Did you miss the part where it was a very minor cosmetic issue?

The first sentence is rude, IMO. No one is “just another” anything as far as I’m concerned. It seems that your attitude (at least as written here) might be the reason the computer mechanic you deal with treats you as he does. A random act of kindness should be rewarded not punished and asking the OP to share in the responsibility for someone else’s assholish behavior is ridiculous.

Many years ago I remember a lot of talk going around that you had to be assertive to get things done, there were even assertiveness training seminars. There is a fine line between being assertive and being an asshole and a lot of people cross it but they don’t see that they are being assholes, they just think they’re being assertive. The sad fact is that these people often get their way because the other people just want to get rid of them. And since they got their way that one time they will continue to act that way every time until they start getting slapped down enough that it dawns on them that it really doesn’t work.
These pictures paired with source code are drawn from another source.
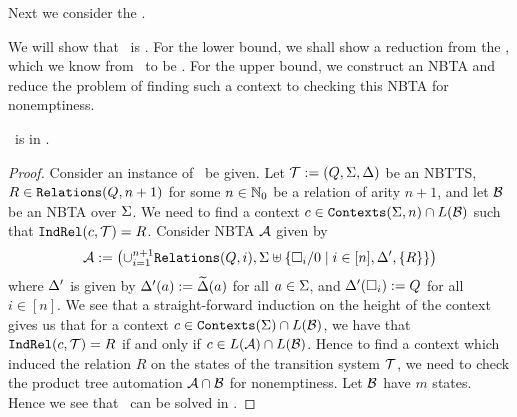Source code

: Next we consider the \relationRealisabilityFull.
\begin{problem}
    \problemtitle{\relationRealisabilityFull}
\end{problem}
We will show that \relationRealisabilityFull\ is \exptc. For the lower bound, we shall show a reduction from the \intersectionNonemptinessFull, which we know from~\cite{tata} to be \exptc. For the upper bound, we construct an NBTA and reduce the problem of finding such a context to checking this NBTA for nonemptiness.

\begin{theorem}\label{thm:relationRealisabilityProblemUpperBound}
    \relationRealisabilityFull\ is in \expt.
\end{theorem}

\begin{proof}
    Consider an instance of \relationRealisabilityFull\ be given. Let $\mathcal{T} := (Q, \Sigma, \Delta)$ be an NBTTS, $R \in \texttt{Relations}(Q, n+1)$ for some $n \in \mathbb{N}_0$ be a relation of arity $n+1$, and let $\mathcal{B}$ be an NBTA over $\Sigma$. We need to find a context $c \in \texttt{Contexts}(\Sigma, n) \cap L(\mathcal{B})$ such that $\texttt{IndRel}(c, \mathcal{T}) = R$. Consider NBTA $\mathcal{A}$ given by
    \[ \mathcal{A} := \left( \cup_{i=1}^{n+1}\texttt{Relations}(Q, i), \Sigma \uplus \left\{ \square_i/0 \mid i \in [n], \Delta', \left\{ R \right\} \right\} \right) \]
    where $\Delta'$ is given by $\Delta'(a) := \widetilde{\Delta}(a)$ for all $a \in \Sigma$, and $\Delta'(\square_i) := Q$ for all $i \in [n]$.
    We see that a straight-forward induction on the height of the context gives us that for a context $c \in \texttt{Contexts}(\Sigma) \cap L(\mathcal{B})$, we have that $\texttt{IndRel}(c, \mathcal{T}) = R$ if and only if $c \in L(\mathcal{A}) \cap L(\mathcal{B})$.
    Hence to find a context which induced the relation $R$ on the states of the transition system $\mathcal{T}$, we need to check the product tree automation $\mathcal{A} \cap \mathcal{B}$ for nonemptiness. Let $\mathcal{B}$ have $m$ states.
    Hence we see that \relationRealisabilityFull\ can be solved in \expt.
\end{proof}

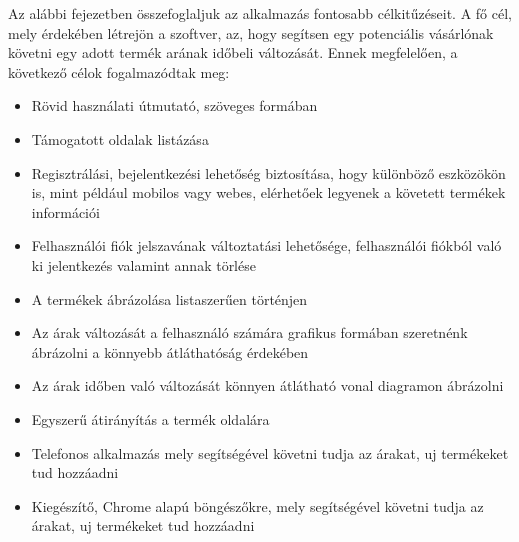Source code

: Az alábbi fejezetben összefoglaljuk az alkalmazás fontosabb célkitűzéseit. A fő cél, mely érdekében létrejön a szoftver, az, hogy segítsen egy potenciális vásárlónak követni egy adott termék arának időbeli változását. Ennek megfelelően, a következő célok fogalmazódtak meg:
\begin{itemize}
    \item Rövid használati útmutató, szöveges formában
    \item Támogatott oldalak listázása
    \item Regisztrálási, bejelentkezési lehetőség biztosítása, hogy különböző eszközökön is, mint például mobilos vagy webes, elérhetőek legyenek a követett termékek információi
    \item Felhasználói fiók jelszavának változtatási lehetősége, felhasználói fiókból való ki jelentkezés valamint annak törlése
    \item A termékek ábrázolása listaszerűen történjen
    \item Az árak változását a felhasználó számára grafikus formában szeretnénk ábrázolni a könnyebb átláthatóság érdekében
    \item Az árak időben való változását könnyen átlátható vonal diagramon ábrázolni
    \item Egyszerű átirányítás a termék oldalára
    \item Telefonos alkalmazás mely segítségével követni tudja az árakat, uj termékeket tud hozzáadni
	\item Kiegészítő, Chrome alapú böngészőkre, mely segítségével követni tudja az árakat, uj termékeket tud hozzáadni
\end{itemize}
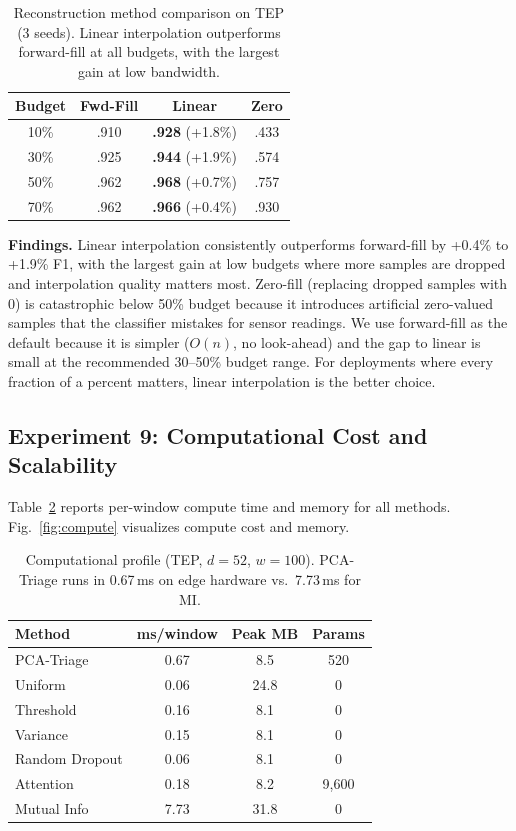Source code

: \documentclass[journal]{IEEEtran}
\begin{document}
\begin{table}[t]
\centering
\caption{Reconstruction method comparison on TEP (3 seeds). Linear interpolation outperforms forward-fill at all budgets, with the largest gain at low bandwidth.}
\begin{tabular}{@{}cccc@{}}
\toprule
\textbf{Budget} & \textbf{Fwd-Fill} & \textbf{Linear} & \textbf{Zero} \\
\midrule
10\% & .910 & \textbf{.928} (+1.8\%) & .433 \\
30\% & .925 & \textbf{.944} (+1.9\%) & .574 \\
50\% & .962 & \textbf{.968} (+0.7\%) & .757 \\
70\% & .962 & \textbf{.966} (+0.4\%) & .930 \\
\bottomrule
\end{tabular}
\label{tab:recon}
\end{table}

\textbf{Findings.} Linear interpolation consistently outperforms forward-fill by +0.4\% to +1.9\% F1, with the largest gain at low budgets where more samples are dropped and interpolation quality matters most. Zero-fill (replacing dropped samples with 0) is catastrophic below 50\% budget because it introduces artificial zero-valued samples that the classifier mistakes for sensor readings. We use forward-fill as the default because it is simpler ($O(n)$, no look-ahead) and the gap to linear is small at the recommended 30--50\% budget range. For deployments where every fraction of a percent matters, linear interpolation is the better choice.

\subsection{Experiment 9: Computational Cost and Scalability}

Table~\ref{tab:compute} reports per-window compute time and memory for all methods. Fig.~\ref{fig:compute} visualizes compute cost and memory.

\begin{table}[t]
\centering
\caption{Computational profile (TEP, $d{=}52$, $w{=}100$). PCA-Triage runs in 0.67\,ms on edge hardware vs.\ 7.73\,ms for MI.}
\begin{tabular}{@{}lccc@{}}
\toprule
\textbf{Method} & \textbf{ms/window} & \textbf{Peak MB} & \textbf{Params} \\
\midrule
PCA-Triage & 0.67 & 8.5 & 520 \\
Uniform & 0.06 & 24.8 & 0 \\
Threshold & 0.16 & 8.1 & 0 \\
Variance & 0.15 & 8.1 & 0 \\
Random Dropout & 0.06 & 8.1 & 0 \\
Attention & 0.18 & 8.2 & 9,600 \\
Mutual Info & 7.73 & 31.8 & 0 \\
\bottomrule
\end{tabular}
\label{tab:compute}
\end{table}
\end{document}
By the way, the old adage that you catch more flies with honey than vinegar is not quite true, some flies actually prefer vinegar.

Well to be honest, as far as a customer purchasing somingthing from you, you are just “another” whatever. Down the street, aroung the corner, wherever, there is always somebody else who would love to have you’re customer. A fairly large percentage of my pay is based on commision so while I don’t enjoy dealing with pissed off people the bottom line is if I don’t somebody else will. Even if the customer knows their being a dick and I know their being a dick. Doesn’t change a thing. The only difference is will I put away my pride and help them. In the end I can only control how I act. Not how they act.

Why is that the problem of the computer tech, that you panic when your computer breaks?

I think the gist of what the majority of those who work with the public understand is that while you absolutely can get more flies with shit than honey, shit stinks and flies are germ-ridden ickiness, I’d rather be slathered in honey and smell and taste good than covered in shit and flies. YM(if you’re a nasty grossmonster)MV.

Um, right.

[Whips out paper pad and pen, makes note to add “cuntstomer” to list of colorful epithets.]

I think what he was saying is that maybe the customer wasn’t that much of a jerk, maybe he was just really upset, and a little bit of understanding might have made things easier for everybody. And maybe he’s right, but MacTech was there. I’d hope he could tell the difference, and I’d hope he’d give the customer the benefit of the doubt at first, until customer made it clear which he was. It really does sound like he’s willing to go the extra mile if he isn’t pushed or yelled at.

I had to call the help desk at work the other day to try to figure out how to resolve a computer glitch from the register. Both of the people there said they’d never seen that particular thing happen before. We finally worked it out, but at one point the help desk person told me I needed to watch my attitude. I wasn’t upset with her. I was just getting frustrated because they kept telling me I couldn’t refund the whole amount to the customer, when I knew we had to. It shouldn’t have been charged in the first place. But my frustration came through on the phone badly. We finally got it straightened out, but I had to get very slow and specific with them to get them to see the whole picture. And I’m a person who makes it a point never to get nasty with service people.
eta: We really do have great help desk people. I don’t know what they say to each other after I call sometime, but they’ve never treated me like I’m stupid, even if I feel that way sometimes afterwards.